• **WORK TO BE COMPLETED**: Exactly reproduce the entries, dropping any pictures from your copy.

• **RECORDS PROVIDED**:
--

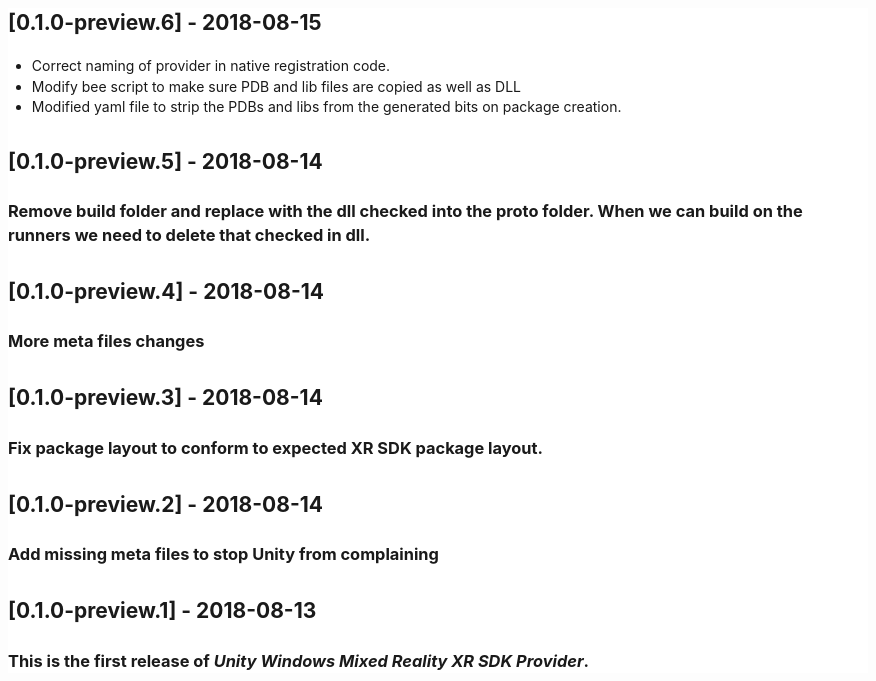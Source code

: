 ## [0.1.0-preview.6] - 2018-08-15

* Correct naming of provider in native registration code.
* Modify bee script to make sure PDB and lib files are copied as well as DLL
* Modified yaml file to strip the PDBs and libs from the generated bits on package creation.

## [0.1.0-preview.5] - 2018-08-14

### Remove build folder and replace with the dll checked into the proto folder. When we can build on the runners we need to delete that checked in dll.

## [0.1.0-preview.4] - 2018-08-14

### More meta files changes

## [0.1.0-preview.3] - 2018-08-14

### Fix package layout to conform to expected XR SDK package layout.

## [0.1.0-preview.2] - 2018-08-14

### Add missing meta files to stop Unity from complaining

## [0.1.0-preview.1] - 2018-08-13

### This is the first release of *Unity Windows Mixed Reality XR SDK Provider*.
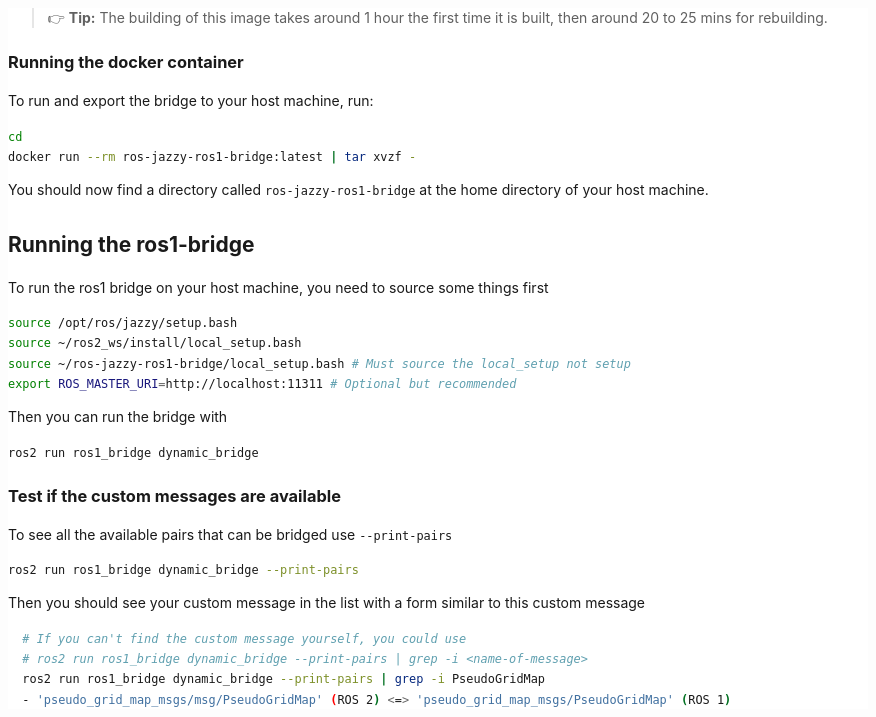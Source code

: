 > 👉 **Tip:** The building of this image takes around 1 hour the first time it is built, then around 20 to 25 mins for rebuilding.


### Running the docker container

To run and export the bridge to your host machine, run:

```bash
cd
docker run --rm ros-jazzy-ros1-bridge:latest | tar xvzf -
```

You should now find a directory called `ros-jazzy-ros1-bridge` at the home directory of your host machine.

## Running the ros1-bridge

To run the ros1 bridge on your host machine, you need to source some things first

```bash
source /opt/ros/jazzy/setup.bash
source ~/ros2_ws/install/local_setup.bash
source ~/ros-jazzy-ros1-bridge/local_setup.bash # Must source the local_setup not setup
export ROS_MASTER_URI=http://localhost:11311 # Optional but recommended
```

Then you can run the bridge with

```bash
ros2 run ros1_bridge dynamic_bridge
```

### Test if the custom messages are available

To see all the available pairs that can be bridged use `--print-pairs`

```bash
ros2 run ros1_bridge dynamic_bridge --print-pairs
```

Then you should see your custom message in the list with a form similar to this custom message

```bash
  # If you can't find the custom message yourself, you could use
  # ros2 run ros1_bridge dynamic_bridge --print-pairs | grep -i <name-of-message>
  ros2 run ros1_bridge dynamic_bridge --print-pairs | grep -i PseudoGridMap
  - 'pseudo_grid_map_msgs/msg/PseudoGridMap' (ROS 2) <=> 'pseudo_grid_map_msgs/PseudoGridMap' (ROS 1)
```

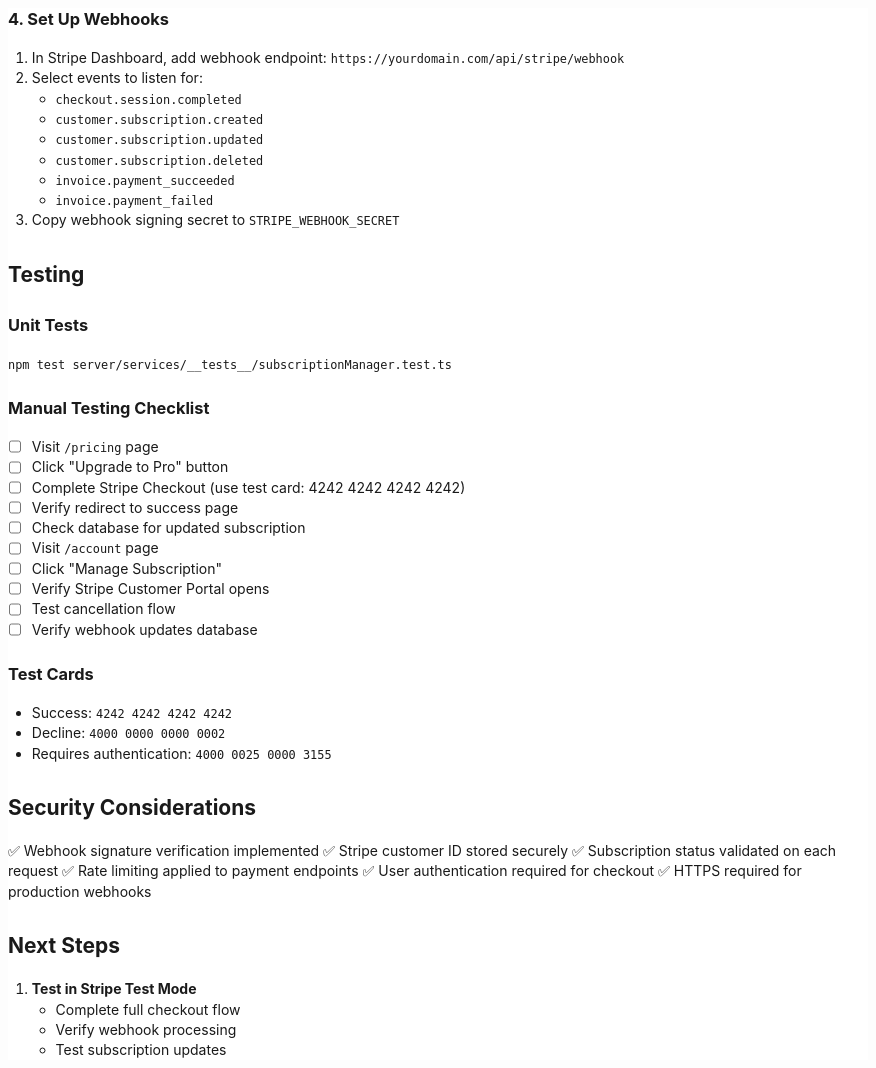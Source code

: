 ### 4. Set Up Webhooks
1. In Stripe Dashboard, add webhook endpoint: `https://yourdomain.com/api/stripe/webhook`
2. Select events to listen for:
   - `checkout.session.completed`
   - `customer.subscription.created`
   - `customer.subscription.updated`
   - `customer.subscription.deleted`
   - `invoice.payment_succeeded`
   - `invoice.payment_failed`
3. Copy webhook signing secret to `STRIPE_WEBHOOK_SECRET`

## Testing

### Unit Tests
```bash
npm test server/services/__tests__/subscriptionManager.test.ts
```

### Manual Testing Checklist
- [ ] Visit `/pricing` page
- [ ] Click "Upgrade to Pro" button
- [ ] Complete Stripe Checkout (use test card: 4242 4242 4242 4242)
- [ ] Verify redirect to success page
- [ ] Check database for updated subscription
- [ ] Visit `/account` page
- [ ] Click "Manage Subscription"
- [ ] Verify Stripe Customer Portal opens
- [ ] Test cancellation flow
- [ ] Verify webhook updates database

### Test Cards
- Success: `4242 4242 4242 4242`
- Decline: `4000 0000 0000 0002`
- Requires authentication: `4000 0025 0000 3155`

## Security Considerations

✅ Webhook signature verification implemented
✅ Stripe customer ID stored securely
✅ Subscription status validated on each request
✅ Rate limiting applied to payment endpoints
✅ User authentication required for checkout
✅ HTTPS required for production webhooks

## Next Steps

1. **Test in Stripe Test Mode**
   - Complete full checkout flow
   - Verify webhook processing
   - Test subscription updates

--

• **REPLY TO THE TASK**:
Source code

: ## [0.1.0-preview.6] - 2018-08-15

* Correct naming of provider in native registration code.
* Modify bee script to make sure PDB and lib files are copied as well as DLL
* Modified yaml file to strip the PDBs and libs from the generated bits on package creation.

## [0.1.0-preview.5] - 2018-08-14

### Remove build folder and replace with the dll checked into the proto folder. When we can build on the runners we need to delete that checked in dll.

## [0.1.0-preview.4] - 2018-08-14

### More meta files changes

## [0.1.0-preview.3] - 2018-08-14

### Fix package layout to conform to expected XR SDK package layout.

## [0.1.0-preview.2] - 2018-08-14

### Add missing meta files to stop Unity from complaining

## [0.1.0-preview.1] - 2018-08-13

### This is the first release of *Unity Windows Mixed Reality XR SDK Provider*.
Source code

: > 👉 **Tip:** The building of this image takes around 1 hour the first time it is built, then around 20 to 25 mins for rebuilding.


### Running the docker container

To run and export the bridge to your host machine, run:

```bash
cd
docker run --rm ros-jazzy-ros1-bridge:latest | tar xvzf -
```

You should now find a directory called `ros-jazzy-ros1-bridge` at the home directory of your host machine.

## Running the ros1-bridge

To run the ros1 bridge on your host machine, you need to source some things first

```bash
source /opt/ros/jazzy/setup.bash
source ~/ros2_ws/install/local_setup.bash
source ~/ros-jazzy-ros1-bridge/local_setup.bash # Must source the local_setup not setup
export ROS_MASTER_URI=http://localhost:11311 # Optional but recommended
```

Then you can run the bridge with

```bash
ros2 run ros1_bridge dynamic_bridge
```

### Test if the custom messages are available

To see all the available pairs that can be bridged use `--print-pairs`

```bash
ros2 run ros1_bridge dynamic_bridge --print-pairs
```

Then you should see your custom message in the list with a form similar to this custom message

```bash
  # If you can't find the custom message yourself, you could use
  # ros2 run ros1_bridge dynamic_bridge --print-pairs | grep -i <name-of-message>
  ros2 run ros1_bridge dynamic_bridge --print-pairs | grep -i PseudoGridMap
  - 'pseudo_grid_map_msgs/msg/PseudoGridMap' (ROS 2) <=> 'pseudo_grid_map_msgs/PseudoGridMap' (ROS 1)
```

Source code

: ### 4. Set Up Webhooks
1. In Stripe Dashboard, add webhook endpoint: `https://yourdomain.com/api/stripe/webhook`
2. Select events to listen for:
   - `checkout.session.completed`
   - `customer.subscription.created`
   - `customer.subscription.updated`
   - `customer.subscription.deleted`
   - `invoice.payment_succeeded`
   - `invoice.payment_failed`
3. Copy webhook signing secret to `STRIPE_WEBHOOK_SECRET`

## Testing

### Unit Tests
```bash
npm test server/services/__tests__/subscriptionManager.test.ts
```

### Manual Testing Checklist
- [ ] Visit `/pricing` page
- [ ] Click "Upgrade to Pro" button
- [ ] Complete Stripe Checkout (use test card: 4242 4242 4242 4242)
- [ ] Verify redirect to success page
- [ ] Check database for updated subscription
- [ ] Visit `/account` page
- [ ] Click "Manage Subscription"
- [ ] Verify Stripe Customer Portal opens
- [ ] Test cancellation flow
- [ ] Verify webhook updates database

### Test Cards
- Success: `4242 4242 4242 4242`
- Decline: `4000 0000 0000 0002`
- Requires authentication: `4000 0025 0000 3155`

## Security Considerations

✅ Webhook signature verification implemented
✅ Stripe customer ID stored securely
✅ Subscription status validated on each request
✅ Rate limiting applied to payment endpoints
✅ User authentication required for checkout
✅ HTTPS required for production webhooks

## Next Steps

1. **Test in Stripe Test Mode**
   - Complete full checkout flow
   - Verify webhook processing
   - Test subscription updates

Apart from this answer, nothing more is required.